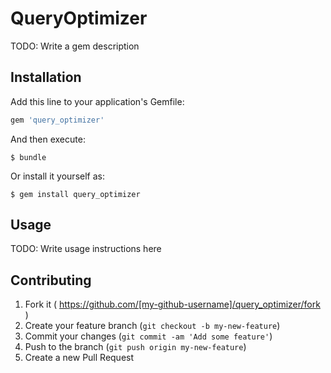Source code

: # QueryOptimizer

TODO: Write a gem description

## Installation

Add this line to your application's Gemfile:

```ruby
gem 'query_optimizer'
```

And then execute:

    $ bundle

Or install it yourself as:

    $ gem install query_optimizer

## Usage

TODO: Write usage instructions here

## Contributing

1. Fork it ( https://github.com/[my-github-username]/query_optimizer/fork )
2. Create your feature branch (`git checkout -b my-new-feature`)
3. Commit your changes (`git commit -am 'Add some feature'`)
4. Push to the branch (`git push origin my-new-feature`)
5. Create a new Pull Request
==========
### What you have to do
Copy out exactly the lines running from the line with "Add this line" to the end of the records, inclusive.

### Exercise response
Add this line to your application's Gemfile:

```ruby
gem 'query_optimizer'
```

And then execute:

    $ bundle

Or install it yourself as:

    $ gem install query_optimizer

## Usage

TODO: Write usage instructions here

## Contributing

1. Fork it ( https://github.com/[my-github-username]/query_optimizer/fork )
2. Create your feature branch (`git checkout -b my-new-feature`)
3. Commit your changes (`git commit -am 'Add some feature'`)
4. Push to the branch (`git push origin my-new-feature`)
5. Create a new Pull Request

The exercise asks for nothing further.